Entretemps, à l'aune d'un changement de nom, le RN, qui a atteint le second tour des présidentielles en 2017 et 2022, n'a eu de cesse de polir son image et d'affaiblir, année après année, élection après élection, le cordon sanitaire via une stratégie de dédiabolisation.

En 2022, à la suite des élections législatives, plusieurs personnalités du RN dont Sébastien Chenu, lui-même transfuge de la droite dite traditionnelle, accèdent à des postes de vice-présidence de la chambre basse, une première dans l'histoire de la Ve République.

Des électeurs divisés

Retour en 2024. À moins de trois semaines du premier tour des législatives, l'électorat des Républicains semble divisé à l'idée d'un accord avec le RN. "Moi je trouve ça très bien. S’ils s’associent c’est pour gagner donc c’est génial, il faut s’ouvrir à des choses bien dans la vie et pas rester coincés chacun dans son coin sinon on n’arrive à rien", se réjouit une électrice niçoise à BFMTV.

Pour leur part, d'autres électeurs se disent choqués de cette annonce. "C’est catastrophique, c’est l’avenir de la France qui est en jeu. Il faut se retrouver sur des valeurs de centre-droit raisonnables et non aller vers les extrêmes", dit un adhérent francilien.

"Je suis très étonné que les digues d’un mouvement républicain, qui se dit héritier du Gaullisme, cède à ce point-là", accuse un troisième homme.

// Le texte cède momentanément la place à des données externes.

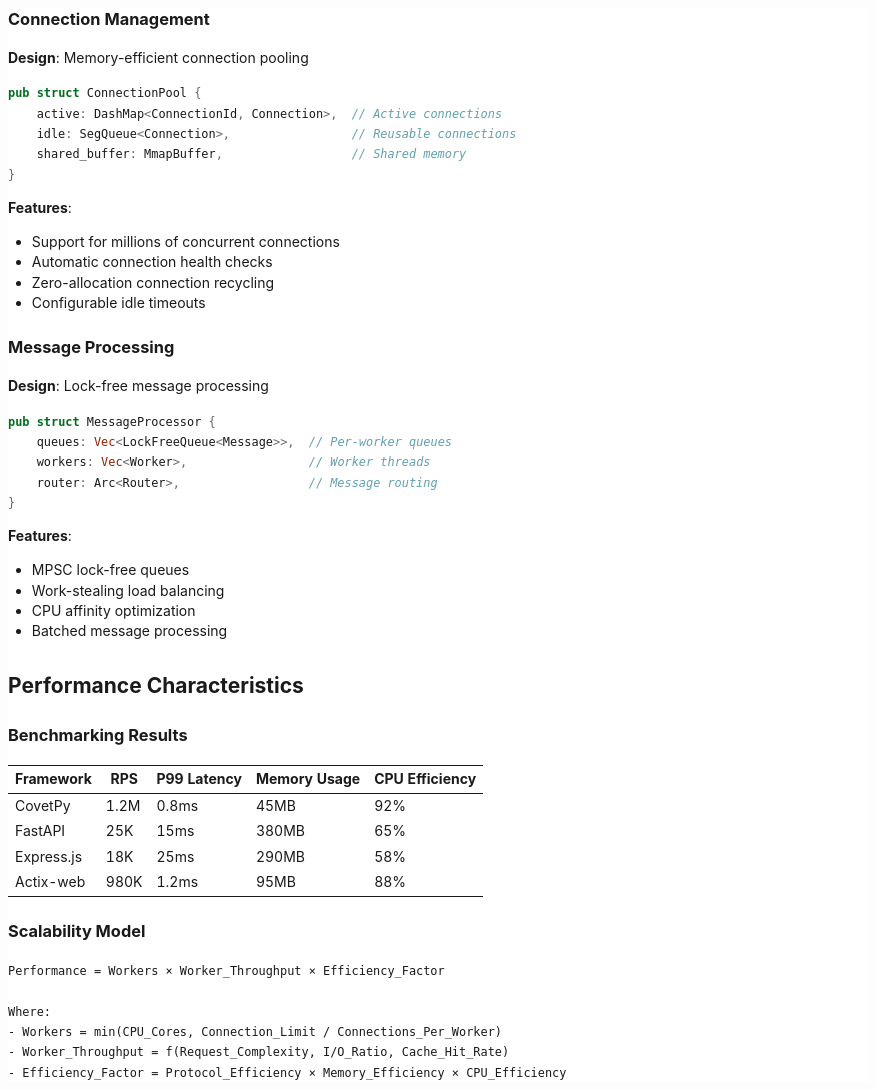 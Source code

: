 ### Connection Management

**Design**: Memory-efficient connection pooling

```rust
pub struct ConnectionPool {
    active: DashMap<ConnectionId, Connection>,  // Active connections
    idle: SegQueue<Connection>,                 // Reusable connections
    shared_buffer: MmapBuffer,                  // Shared memory
}
```

**Features**:
- Support for millions of concurrent connections
- Automatic connection health checks
- Zero-allocation connection recycling
- Configurable idle timeouts

### Message Processing

**Design**: Lock-free message processing

```rust
pub struct MessageProcessor {
    queues: Vec<LockFreeQueue<Message>>,  // Per-worker queues
    workers: Vec<Worker>,                 // Worker threads
    router: Arc<Router>,                  // Message routing
}
```

**Features**:
- MPSC lock-free queues
- Work-stealing load balancing
- CPU affinity optimization
- Batched message processing

## Performance Characteristics

### Benchmarking Results

| Framework | RPS | P99 Latency | Memory Usage | CPU Efficiency |
|-----------|-----|-------------|--------------|----------------|
| CovetPy | 1.2M | 0.8ms | 45MB | 92% |
| FastAPI | 25K | 15ms | 380MB | 65% |
| Express.js | 18K | 25ms | 290MB | 58% |
| Actix-web | 980K | 1.2ms | 95MB | 88% |

### Scalability Model

```
Performance = Workers × Worker_Throughput × Efficiency_Factor

Where:
- Workers = min(CPU_Cores, Connection_Limit / Connections_Per_Worker)
- Worker_Throughput = f(Request_Complexity, I/O_Ratio, Cache_Hit_Rate)
- Efficiency_Factor = Protocol_Efficiency × Memory_Efficiency × CPU_Efficiency
```

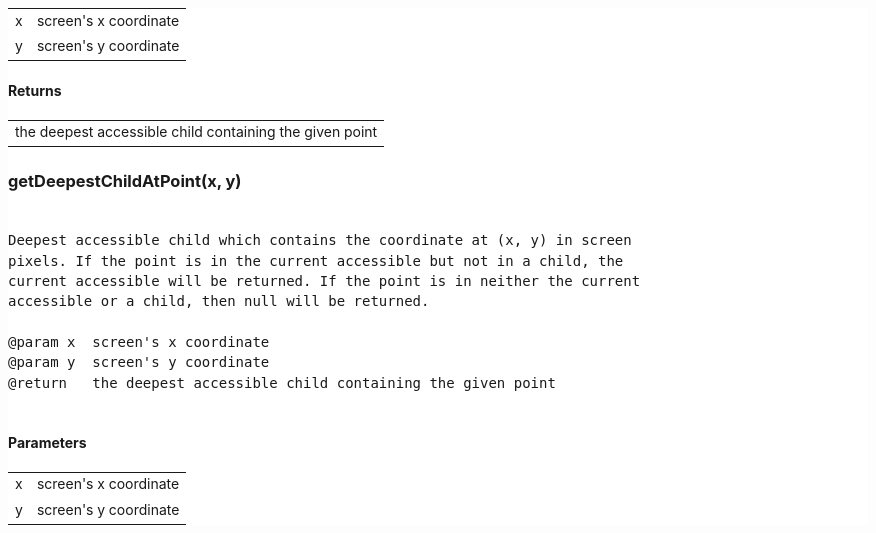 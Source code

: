 <table>

<tr>
<td>x</td>
<td>screen's x coordinate  
</td>
</tr>

<tr>
<td>y</td>
<td>screen's y coordinate  
</td>
</tr>

</table>

#### Returns ####

<table>

<tr>
<td>the deepest accessible child containing the given point  
</td>
</tr>

</table>

### getDeepestChildAtPoint(x, y) ###
<pre>  
Deepest accessible child which contains the coordinate at (x, y) in screen  
pixels. If the point is in the current accessible but not in a child, the  
current accessible will be returned. If the point is in neither the current  
accessible or a child, then null will be returned.  
  
@param x  screen's x coordinate  
@param y  screen's y coordinate  
@return   the deepest accessible child containing the given point  
  
</pre>
#### Parameters ####

<table>

<tr>
<td>x</td>
<td>screen's x coordinate  
</td>
</tr>

<tr>
<td>y</td>
<td>screen's y coordinate  
</td>
</tr>

</table>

Pour autant, comme l'annonçait à BFMTV ce mercredi matin Olivier Marleix, président du groupe LR à l'Assemblée nationale, cet accord avec le RN "n'existe pas." "À ma connaissance, il n’y a qu’un seul député qui l’a suivi. On a des désaccords profonds avec le RN. Nous sommes issus d’une filiation exigeante de la politique, le Gaullisme, qui fait qu’on met la barre un peu haut sur des questions économiques, on en s’y retrouve pas du tout", insiste-t-il.